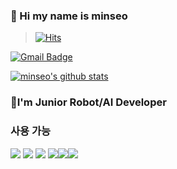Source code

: ### 👋 Hi my name is minseo 
>[![Hits](https://hits.seeyoufarm.com/api/count/incr/badge.svg?url=https%3A%2F%2Fgithub.com%2Fminseo1214&count_bg=%233CFFDE&title_bg=%23E547FF&icon=&icon_color=%23C9C9C9&title=hits&edge_flat=false)](https://hits.seeyoufarm.com)

  [![Gmail Badge](https://img.shields.io/badge/Gmail-d14836?style=flat-square&logo=Gmail&logoColor=white&link=mailto:alstj2004a@gmail.com)](mailto:alstj2004a@gmail.com)

  [![minseo's github stats](https://github-readme-stats.vercel.app/api?username=minseo)](https://github.com/anuraghazra/github-readme-stats)
  
### 🤖I'm Junior Robot/AI Developer
  

### 사용 가능
<img src="https://img.shields.io/badge/Python-3766AB?style=flat-square&logo=Python&logoColor=white"/></a> <img src="https://img.shields.io/badge/C-A8B9CC?style=flat-square&logo=C&logoColor=white"/></a> <img src="https://img.shields.io/badge/Java-007396?style=flat-square&logo=Java&logoColor=white"/></a>
<img src="https://img.shields.io/badge/AdobePhotoshop-31A8FF?style=flat-square&logo=Adobephotoshop&logoColor=white"/></a><img src="https://img.shields.io/badge/AdobeIllustrator-FF9A00?style=flat-square&logo=AdobeIllustrator&logoColor=white"/></a><img src="https://img.shields.io/badge/RaspberryPi-C51A4A?style=flat-square&logo=RaspberryPi&logoColor=white"/></a>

_ _ _ _ _

## Aim of the task
All lines in the records that contain "logo" are to be copied and returned.

## Expected answer
  [![Gmail Badge](https://img.shields.io/badge/Gmail-d14836?style=flat-square&logo=Gmail&logoColor=white&link=mailto:alstj2004a@gmail.com)](mailto:alstj2004a@gmail.com)
<img src="https://img.shields.io/badge/Python-3766AB?style=flat-square&logo=Python&logoColor=white"/></a> <img src="https://img.shields.io/badge/C-A8B9CC?style=flat-square&logo=C&logoColor=white"/></a> <img src="https://img.shields.io/badge/Java-007396?style=flat-square&logo=Java&logoColor=white"/></a>
<img src="https://img.shields.io/badge/AdobePhotoshop-31A8FF?style=flat-square&logo=Adobephotoshop&logoColor=white"/></a><img src="https://img.shields.io/badge/AdobeIllustrator-FF9A00?style=flat-square&logo=AdobeIllustrator&logoColor=white"/></a><img src="https://img.shields.io/badge/RaspberryPi-C51A4A?style=flat-square&logo=RaspberryPi&logoColor=white"/></a>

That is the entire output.